H/T: Chicks on the Right


Diminished US stature may seem very clever to the Most Equal Comrade, but it looks like danger to the rest of us

Lech Walesa gets it:

WARSAW, Poland (AP) — Poland's former president and Nobel Peace laureate, Lech Walesa, said Friday he plans to urge President Barack Obama to take a more active world leadership role when he visits Poland in June.
Speaking to The Associated Press, Walesa said "the world is disorganized and the superpower is not taking the lead. I am displeased."
The former Solidarity leader said that when he meets Obama in Warsaw, he wants to tell him that the U.S. should inspire and encourage the world into positive action.
"The point is not in having the States fix problems for us or fight somewhere, no," Walesa said. "The States should organize us, encourage us and offer programs, while we, the world, should do the rest. This kind of leadership is needed."
"I will say: Either you want to be a superpower and guide us, or you should give the superpower to Poland and we will know what to do with it. Amen," said Walesa, who is known for sometimes abrasive comments.

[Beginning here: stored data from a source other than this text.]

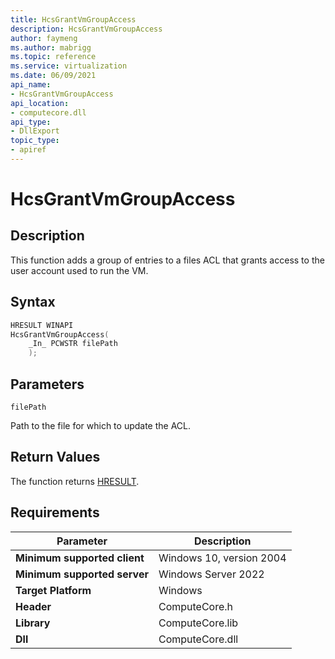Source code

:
```yaml
---
title: HcsGrantVmGroupAccess
description: HcsGrantVmGroupAccess
author: faymeng
ms.author: mabrigg
ms.topic: reference
ms.service: virtualization
ms.date: 06/09/2021
api_name:
- HcsGrantVmGroupAccess
api_location:
- computecore.dll
api_type:
- DllExport
topic_type: 
- apiref
---
```

# HcsGrantVmGroupAccess

## Description

This function adds a group of entries to a files ACL that grants access to the user account used to run the VM.

## Syntax

```cpp
HRESULT WINAPI
HcsGrantVmGroupAccess(
    _In_ PCWSTR filePath
    );
```

## Parameters

`filePath`

Path to the file for which to update the ACL.

## Return Values

The function returns [HRESULT](./HCSHResult.md).

## Requirements

|Parameter|Description|
|---|---|
| **Minimum supported client** | Windows 10, version 2004 |
| **Minimum supported server** | Windows Server 2022 |
| **Target Platform** | Windows |
| **Header** | ComputeCore.h |
| **Library** | ComputeCore.lib |
| **Dll** | ComputeCore.dll |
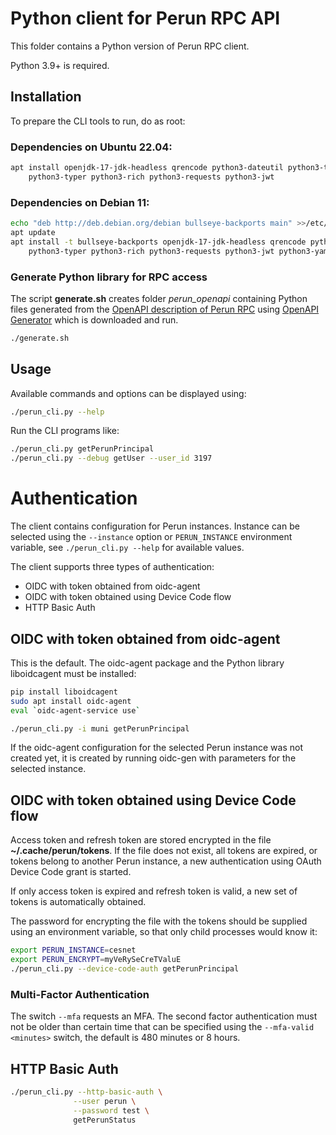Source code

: # Python client for Perun RPC API
This folder contains a Python version of Perun RPC client.

Python 3.9+ is required.
## Installation

To prepare the CLI tools to run, do as root:

### Dependencies on Ubuntu 22.04:
```bash
apt install openjdk-17-jdk-headless qrencode python3-dateutil python3-typing-extensions \
    python3-typer python3-rich python3-requests python3-jwt
```

### Dependencies on Debian 11:
```bash
echo "deb http://deb.debian.org/debian bullseye-backports main" >>/etc/apt/sources.list
apt update
apt install -t bullseye-backports openjdk-17-jdk-headless qrencode python3-dateutil python3-typing-extensions \
    python3-typer python3-rich python3-requests python3-jwt python3-yaml
```

### Generate Python library for RPC access

The script **generate.sh** creates folder *perun_openapi* 
containing Python files generated from the [OpenAPI description of Perun RPC](../perun-openapi/openapi.yml)
using [OpenAPI Generator](https://openapi-generator.tech/docs/usage#generate) which is downloaded and run.
```bash
./generate.sh
```

## Usage

Available commands and options can be displayed using:
```bash
./perun_cli.py --help
```
Run the CLI programs like:
```bash
./perun_cli.py getPerunPrincipal
./perun_cli.py --debug getUser --user_id 3197
```

# Authentication

The client contains configuration for Perun instances.
Instance can be selected using the `--instance` option or `PERUN_INSTANCE` environment variable,
see `./perun_cli.py --help` for available values.

The client supports three types of authentication:
- OIDC with token obtained from oidc-agent
- OIDC with token obtained using Device Code flow
- HTTP Basic Auth

## OIDC with token obtained from oidc-agent

This is the default. The oidc-agent package and the Python library liboidcagent must be installed:
```bash
pip install liboidcagent
sudo apt install oidc-agent
eval `oidc-agent-service use`

./perun_cli.py -i muni getPerunPrincipal
```
If the oidc-agent configuration for the selected Perun instance was not created yet,
it is created by running oidc-gen with parameters for the selected instance.

## OIDC with token obtained using Device Code flow

Access token and refresh token are stored encrypted in the file **~/.cache/perun/tokens**. If the file does not exist, 
all tokens are expired, or tokens belong to another Perun instance, a new authentication using OAuth Device Code grant is started. 

If only access token is expired and refresh token is valid, a new set of tokens is automatically obtained.

The password for encrypting the file with the tokens should be supplied using an environment variable, 
so that only child processes would know it:
```bash
export PERUN_INSTANCE=cesnet
export PERUN_ENCRYPT=myVeRySeCreTValuE
./perun_cli.py --device-code-auth getPerunPrincipal
```
### Multi-Factor Authentication

The switch `--mfa` requests an MFA. The second factor authentication must not be older than certain time that
can be specified using the `--mfa-valid <minutes>` switch, the default is 480 minutes or 8 hours.

## HTTP Basic Auth

```bash
./perun_cli.py --http-basic-auth \
              --user perun \
              --password test \
              getPerunStatus
```

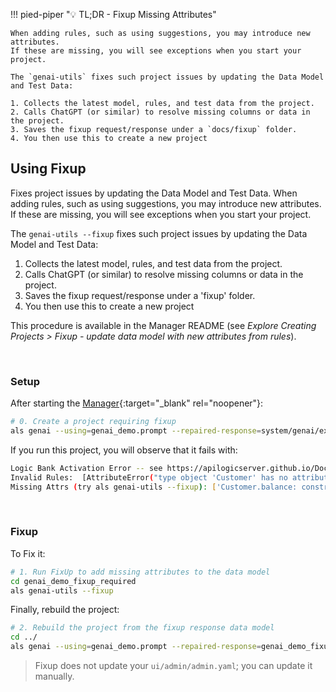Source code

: !!! pied-piper ":bulb: TL;DR - Fixup Missing Attributes"

    When adding rules, such as using suggestions, you may introduce new attributes.
    If these are missing, you will see exceptions when you start your project.
    
    The `genai-utils` fixes such project issues by updating the Data Model and Test Data:

    1. Collects the latest model, rules, and test data from the project. 
    2. Calls ChatGPT (or similar) to resolve missing columns or data in the project.
    3. Saves the fixup request/response under a `docs/fixup` folder.
    4. You then use this to create a new project

## Using Fixup

Fixes project issues by updating the Data Model and Test Data.
When adding rules, such as using suggestions, you may introduce new attributes.
If these are missing, you will see exceptions when you start your project.

The `genai-utils --fixup` fixes such project issues by updating the Data Model and Test Data:

1. Collects the latest model, rules, and test data from the project. 
2. Calls ChatGPT (or similar) to resolve missing columns or data in the project.
3. Saves the fixup request/response under a 'fixup' folder.
4. You then use this to create a new project

This procedure is available in the Manager README (see *Explore Creating Projects > Fixup - update data model with new attributes from rules*).

&nbsp;

### Setup
After starting the [Manager](Manager.md){:target="_blank" rel="noopener"}: 

```bash title="0. Create Project Requiring Fixup"
# 0. Create a project requiring fixup
als genai --using=genai_demo.prompt --repaired-response=system/genai/examples/genai_demo/genai_demo_fixup_required.json --project-name=genai_demo_fixup_required
```

If you run this project, you will observe that it fails with:
```bash
Logic Bank Activation Error -- see https://apilogicserver.github.io/Docs/WebGenAI-CLI/#recovery-options
Invalid Rules:  [AttributeError("type object 'Customer' has no attribute 'balance'")]
Missing Attrs (try als genai-utils --fixup): ['Customer.balance: constraint']
```
&nbsp;

### Fixup
To Fix it:
```bash title="1. Run FixUp to add missing attributes to the fixup response data model"
# 1. Run FixUp to add missing attributes to the data model
cd genai_demo_fixup_required
als genai-utils --fixup
```

Finally, rebuild the project:
```bash title="2. Rebuild the project from the fixup response data model"
# 2. Rebuild the project from the fixup response data model
cd ../
als genai --using=genai_demo.prompt --repaired-response=genai_demo_fixup_required/docs/fixup/response_fixup.json
```

> Fixup does not update your `ui/admin/admin.yaml`; you can update it manually.
    
&nbsp;
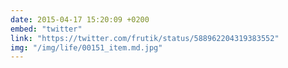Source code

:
 ```yaml
---
date: 2015-04-17 15:20:09 +0200
embed: "twitter"
link: "https://twitter.com/frutik/status/588962204319383552"
img: "/img/life/00151_item.md.jpg"
---
```

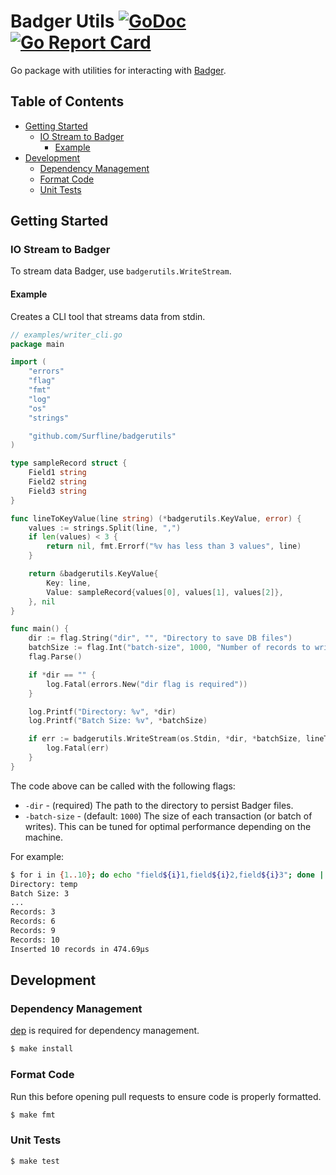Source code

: # Badger Utils [![GoDoc](https://godoc.org/github.com/Surfline/badgerutils?status.svg)](https://godoc.org/github.com/Surfline/badgerutils) [![Go Report Card](https://goreportcard.com/badge/github.com/Surfline/badgerutils)](https://goreportcard.com/report/github.com/Surfline/badgerutils)

Go package with utilities for interacting with [Badger](https://github.com/dgraph-io/badger).

## Table of Contents

<!-- START doctoc generated TOC please keep comment here to allow auto update -->
<!-- DON'T EDIT THIS SECTION, INSTEAD RE-RUN doctoc TO UPDATE -->


- [Getting Started](#getting-started)
  - [IO Stream to Badger](#io-stream-to-badger)
    - [Example](#example)
- [Development](#development)
  - [Dependency Management](#dependency-management)
  - [Format Code](#format-code)
  - [Unit Tests](#unit-tests)

<!-- END doctoc generated TOC please keep comment here to allow auto update -->

## Getting Started

### IO Stream to Badger

To stream data Badger, use `badgerutils.WriteStream`.

#### Example

Creates a CLI tool that streams data from stdin.

```Go
// examples/writer_cli.go
package main

import (
	"errors"
	"flag"
	"fmt"
	"log"
	"os"
	"strings"

	"github.com/Surfline/badgerutils"
)

type sampleRecord struct {
	Field1 string
	Field2 string
	Field3 string
}

func lineToKeyValue(line string) (*badgerutils.KeyValue, error) {
	values := strings.Split(line, ",")
	if len(values) < 3 {
		return nil, fmt.Errorf("%v has less than 3 values", line)
	}

	return &badgerutils.KeyValue{
		Key: line,
		Value: sampleRecord{values[0], values[1], values[2]},
	}, nil
}

func main() {
	dir := flag.String("dir", "", "Directory to save DB files")
	batchSize := flag.Int("batch-size", 1000, "Number of records to write per transaction")
	flag.Parse()

	if *dir == "" {
		log.Fatal(errors.New("dir flag is required"))
	}

	log.Printf("Directory: %v", *dir)
	log.Printf("Batch Size: %v", *batchSize)

	if err := badgerutils.WriteStream(os.Stdin, *dir, *batchSize, lineToKeyValue); err != nil {
		log.Fatal(err)
	}
}
```

The code above can be called with the following flags:

- `-dir` - (required) The path to the directory to persist Badger files.
- `-batch-size` - (default: `1000`) The size of each transaction (or batch of writes). This can be tuned for optimal performance depending on the machine.

For example:

```sh
$ for i in {1..10}; do echo "field${i}1,field${i}2,field${i}3"; done | go run main.go -dir=temp -batch-size=1
Directory: temp
Batch Size: 3
...
Records: 3
Records: 6
Records: 9
Records: 10
Inserted 10 records in 474.69µs
```

## Development

### Dependency Management

[dep](https://github.com/golang/dep) is required for dependency management.

```sh
$ make install
```

### Format Code

Run this before opening pull requests to ensure code is properly formatted.

```sh
$ make fmt
```

### Unit Tests

```sh
$ make test
```
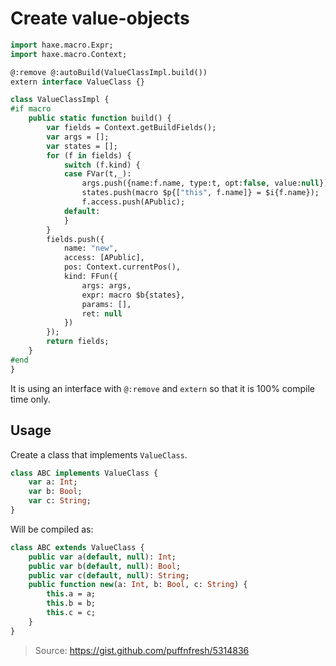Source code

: # Create value-objects

```haxe
import haxe.macro.Expr;
import haxe.macro.Context;

@:remove @:autoBuild(ValueClassImpl.build())
extern interface ValueClass {}

class ValueClassImpl {
#if macro
    public static function build() {
        var fields = Context.getBuildFields();
        var args = [];
        var states = [];
        for (f in fields) {
            switch (f.kind) {
            case FVar(t,_):
                args.push({name:f.name, type:t, opt:false, value:null});
                states.push(macro $p{["this", f.name]} = $i{f.name});
                f.access.push(APublic);
            default:
            }
        }
        fields.push({
            name: "new",
            access: [APublic],
            pos: Context.currentPos(),
            kind: FFun({
                args: args,
                expr: macro $b{states},
                params: [],
                ret: null
            })
        });
        return fields;
    }
#end
}
```

It is using an interface with `@:remove` and `extern` so that it is 100% compile time only.

## Usage

Create a class that implements `ValueClass`. 

```haxe
class ABC implements ValueClass {
    var a: Int;
    var b: Bool;
    var c: String;
}
```

Will be compiled as:

```haxe
class ABC extends ValueClass {
    public var a(default, null): Int;
    public var b(default, null): Bool;
    public var c(default, null): String;
    public function new(a: Int, b: Bool, c: String) {
        this.a = a;
        this.b = b;
        this.c = c;
    }
}
```


> Source: <https://gist.github.com/puffnfresh/5314836>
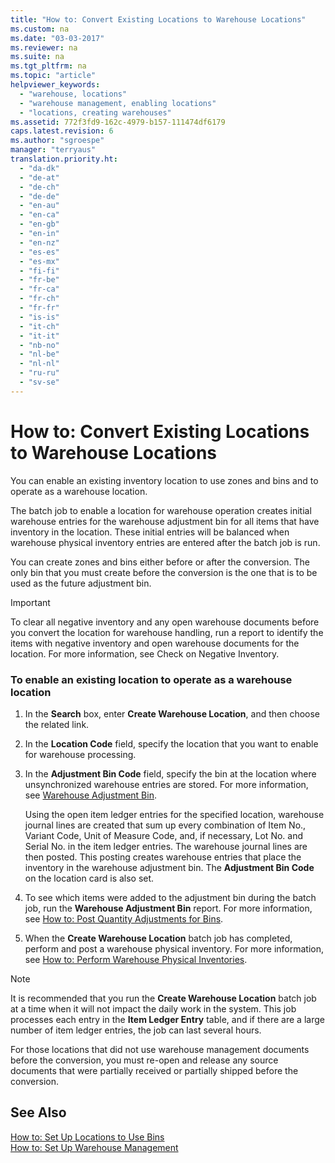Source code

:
 ```yaml
---
title: "How to: Convert Existing Locations to Warehouse Locations"
ms.custom: na
ms.date: "03-03-2017"
ms.reviewer: na
ms.suite: na
ms.tgt_pltfrm: na
ms.topic: "article"
helpviewer_keywords: 
  - "warehouse, locations"
  - "warehouse management, enabling locations"
  - "locations, creating warehouses"
ms.assetid: 772f3fd9-162c-4979-b157-111474df6179
caps.latest.revision: 6
ms.author: "sgroespe"
manager: "terryaus"
translation.priority.ht: 
  - "da-dk"
  - "de-at"
  - "de-ch"
  - "de-de"
  - "en-au"
  - "en-ca"
  - "en-gb"
  - "en-in"
  - "en-nz"
  - "es-es"
  - "es-mx"
  - "fi-fi"
  - "fr-be"
  - "fr-ca"
  - "fr-ch"
  - "fr-fr"
  - "is-is"
  - "it-ch"
  - "it-it"
  - "nb-no"
  - "nl-be"
  - "nl-nl"
  - "ru-ru"
  - "sv-se"
---
```

# How to: Convert Existing Locations to Warehouse Locations
You can enable an existing inventory location to use zones and bins and to operate as a warehouse location.  
  
 The batch job to enable a location for warehouse operation creates initial warehouse entries for the warehouse adjustment bin for all items that have inventory in the location. These initial entries will be balanced when warehouse physical inventory entries are entered after the batch job is run.  
  
 You can create zones and bins either before or after the conversion. The only bin that you must create before the conversion is the one that is to be used as the future adjustment bin.  
  
> [!IMPORTANT]  
>  To clear all negative inventory and any open warehouse documents before you convert the location for warehouse handling, run a report to identify the items with negative inventory and open warehouse documents for the location. For more information, see Check on Negative Inventory.  
  
### To enable an existing location to operate as a warehouse location  
  
1.  In the **Search** box, enter **Create Warehouse Location**, and then choose the related link.  
  
2.  In the **Location Code** field, specify the location that you want to enable for warehouse processing.  
  
3.  In the **Adjustment Bin Code** field, specify the bin at the location where unsynchronized warehouse entries are stored. For more information, see [Warehouse Adjustment Bin](../WarehouseActivities/warehouse-adjustment-bin.md).  
  
     Using the open item ledger entries for the specified location, warehouse journal lines are created that sum up every combination of Item No., Variant Code, Unit of Measure Code, and, if necessary, Lot No. and Serial No. in the item ledger entries. The warehouse journal lines are then posted. This posting creates warehouse entries that place the inventory in the warehouse adjustment bin. The **Adjustment Bin Code** on the location card is also set.  
  
4.  To see which items were added to the adjustment bin during the batch job, run the **Warehouse Adjustment Bin** report. For more information, see [How to: Post Quantity Adjustments for Bins](../WarehouseActivities/how-to-post-quantity-adjustments-for-bins.md).  
  
5.  When the **Create Warehouse Location** batch job has completed, perform and post a warehouse physical inventory. For more information, see [How to: Perform Warehouse Physical Inventories](../WarehouseActivities/how-to-perform-warehouse-physical-inventories.md).  
  
> [!NOTE]  
>  It is recommended that you run the **Create Warehouse Location** batch job at a time when it will not impact the daily work in the system. This job processes each entry in the **Item Ledger Entry** table, and if there are a large number of item ledger entries, the job can last several hours.  
  
 For those locations that did not use warehouse management documents before the conversion, you must re\-open and release any source documents that were partially received or partially shipped before the conversion.  
  
## See Also  
 [How to: Set Up Locations to Use Bins](../WarehouseActivities/how-to-set-up-locations-to-use-bins.md)   
 [How to: Set Up Warehouse Management](../WarehouseActivities/how-to-set-up-warehouse-management.md)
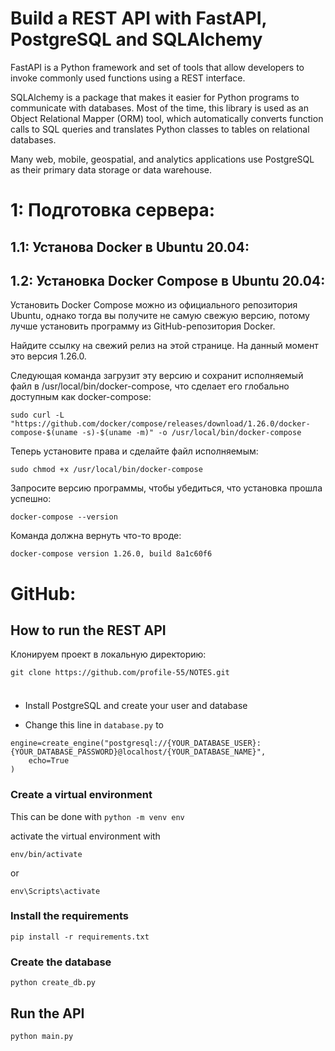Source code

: # Build a REST API with FastAPI, PostgreSQL and SQLAlchemy
FastAPI is a Python framework and set of tools that allow developers to invoke commonly used functions using a REST interface. 

SQLAlchemy is a package that makes it easier for Python programs to communicate with databases. Most of the time, this library is used as an Object Relational Mapper (ORM) tool, which automatically converts function calls to SQL queries and translates Python classes to tables on relational databases.

Many web, mobile, geospatial, and analytics applications use PostgreSQL as their primary data storage or data warehouse.

# 1: Подготовка сервера:

## 1.1: Установа Docker в Ubuntu 20.04:

## 1.2: Установка Docker Compose в Ubuntu 20.04:
Установить Docker Compose можно из официального репозитория Ubuntu, однако тогда вы получите не самую свежую версию, потому лучше установить программу из GitHub-репозитория Docker.

Найдите ссылку на свежий релиз на этой странице. На данный момент это версия 1.26.0.

Следующая команда загрузит эту версию и сохранит исполняемый файл в /usr/local/bin/docker-compose, что сделает его глобально доступным как docker-compose:
```
sudo curl -L "https://github.com/docker/compose/releases/download/1.26.0/docker-compose-$(uname -s)-$(uname -m)" -o /usr/local/bin/docker-compose
```

Теперь установите права и сделайте файл исполняемым:
```
sudo chmod +x /usr/local/bin/docker-compose
```

Запросите версию программы, чтобы убедиться, что установка прошла успешно:
```
docker-compose --version
```

Команда должна вернуть что-то вроде:
```
docker-compose version 1.26.0, build 8a1c60f6
```

# GitHub:

## How to run the REST API
Клонируем проект в локальную директорию:
``` 
git clone https://github.com/profile-55/NOTES.git
 
```

### 

* Install PostgreSQL and create your user and database

* Change this line in ` database.py ` to 

``` 
engine=create_engine("postgresql://{YOUR_DATABASE_USER}:{YOUR_DATABASE_PASSWORD}@localhost/{YOUR_DATABASE_NAME}",
    echo=True
)
```

### Create a virtual environment
This can be done with 
``` python -m venv env ```

activate the virtual environment with 

``` 
env/bin/activate
```

or 

```
env\Scripts\activate
```



### Install the requirements 

``` 
pip install -r requirements.txt
```

### Create the database
``` python create_db.py ```

## Run the API
``` python main.py ```
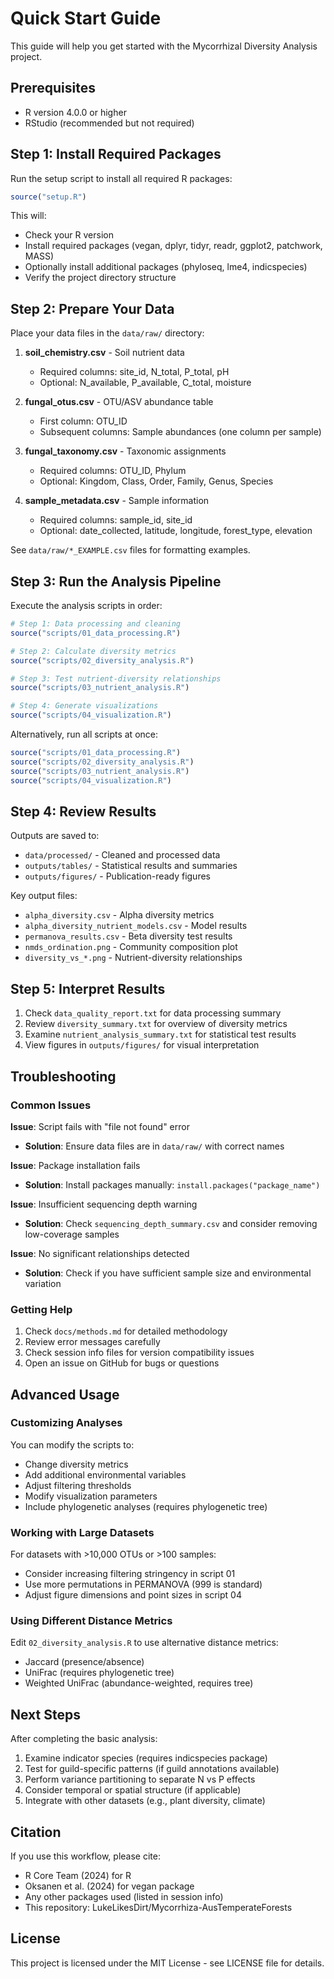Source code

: # Quick Start Guide

This guide will help you get started with the Mycorrhizal Diversity Analysis project.

## Prerequisites

- R version 4.0.0 or higher
- RStudio (recommended but not required)

## Step 1: Install Required Packages

Run the setup script to install all required R packages:

```R
source("setup.R")
```

This will:
- Check your R version
- Install required packages (vegan, dplyr, tidyr, readr, ggplot2, patchwork, MASS)
- Optionally install additional packages (phyloseq, lme4, indicspecies)
- Verify the project directory structure

## Step 2: Prepare Your Data

Place your data files in the `data/raw/` directory:

1. **soil_chemistry.csv** - Soil nutrient data
   - Required columns: site_id, N_total, P_total, pH
   - Optional: N_available, P_available, C_total, moisture

2. **fungal_otus.csv** - OTU/ASV abundance table
   - First column: OTU_ID
   - Subsequent columns: Sample abundances (one column per sample)

3. **fungal_taxonomy.csv** - Taxonomic assignments
   - Required columns: OTU_ID, Phylum
   - Optional: Kingdom, Class, Order, Family, Genus, Species

4. **sample_metadata.csv** - Sample information
   - Required columns: sample_id, site_id
   - Optional: date_collected, latitude, longitude, forest_type, elevation

See `data/raw/*_EXAMPLE.csv` files for formatting examples.

## Step 3: Run the Analysis Pipeline

Execute the analysis scripts in order:

```R
# Step 1: Data processing and cleaning
source("scripts/01_data_processing.R")

# Step 2: Calculate diversity metrics
source("scripts/02_diversity_analysis.R")

# Step 3: Test nutrient-diversity relationships
source("scripts/03_nutrient_analysis.R")

# Step 4: Generate visualizations
source("scripts/04_visualization.R")
```

Alternatively, run all scripts at once:

```R
source("scripts/01_data_processing.R")
source("scripts/02_diversity_analysis.R")
source("scripts/03_nutrient_analysis.R")
source("scripts/04_visualization.R")
```

## Step 4: Review Results

Outputs are saved to:
- `data/processed/` - Cleaned and processed data
- `outputs/tables/` - Statistical results and summaries
- `outputs/figures/` - Publication-ready figures

Key output files:
- `alpha_diversity.csv` - Alpha diversity metrics
- `alpha_diversity_nutrient_models.csv` - Model results
- `permanova_results.csv` - Beta diversity test results
- `nmds_ordination.png` - Community composition plot
- `diversity_vs_*.png` - Nutrient-diversity relationships

## Step 5: Interpret Results

1. Check `data_quality_report.txt` for data processing summary
2. Review `diversity_summary.txt` for overview of diversity metrics
3. Examine `nutrient_analysis_summary.txt` for statistical test results
4. View figures in `outputs/figures/` for visual interpretation

## Troubleshooting

### Common Issues

**Issue**: Script fails with "file not found" error
- **Solution**: Ensure data files are in `data/raw/` with correct names

**Issue**: Package installation fails
- **Solution**: Install packages manually: `install.packages("package_name")`

**Issue**: Insufficient sequencing depth warning
- **Solution**: Check `sequencing_depth_summary.csv` and consider removing low-coverage samples

**Issue**: No significant relationships detected
- **Solution**: Check if you have sufficient sample size and environmental variation

### Getting Help

1. Check `docs/methods.md` for detailed methodology
2. Review error messages carefully
3. Check session info files for version compatibility issues
4. Open an issue on GitHub for bugs or questions

## Advanced Usage

### Customizing Analyses

You can modify the scripts to:
- Change diversity metrics
- Add additional environmental variables
- Adjust filtering thresholds
- Modify visualization parameters
- Include phylogenetic analyses (requires phylogenetic tree)

### Working with Large Datasets

For datasets with >10,000 OTUs or >100 samples:
- Consider increasing filtering stringency in script 01
- Use more permutations in PERMANOVA (999 is standard)
- Adjust figure dimensions and point sizes in script 04

### Using Different Distance Metrics

Edit `02_diversity_analysis.R` to use alternative distance metrics:
- Jaccard (presence/absence)
- UniFrac (requires phylogenetic tree)
- Weighted UniFrac (abundance-weighted, requires tree)

## Next Steps

After completing the basic analysis:
1. Examine indicator species (requires indicspecies package)
2. Test for guild-specific patterns (if guild annotations available)
3. Perform variance partitioning to separate N vs P effects
4. Consider temporal or spatial structure (if applicable)
5. Integrate with other datasets (e.g., plant diversity, climate)

## Citation

If you use this workflow, please cite:
- R Core Team (2024) for R
- Oksanen et al. (2024) for vegan package
- Any other packages used (listed in session info)
- This repository: LukeLikesDirt/Mycorrhiza-AusTemperateForests

## License

This project is licensed under the MIT License - see LICENSE file for details.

More unsettlingly, so does Vladimir Putin:

The CNBC interviewer asked Putin: "You have said 'we are a room full of adults,' so let's have an adult conversation. President Obama has accused you of untruths, as you know, when it comes to supporting some of the separatist groups in the Ukraine..."
Putin responded through an interpreter:
"Who is he to judge? Who is he to judge, seriously?" The crowd began to laugh and clap.  "If he wants to judge people, why doesn't he get a job in court somewhere?"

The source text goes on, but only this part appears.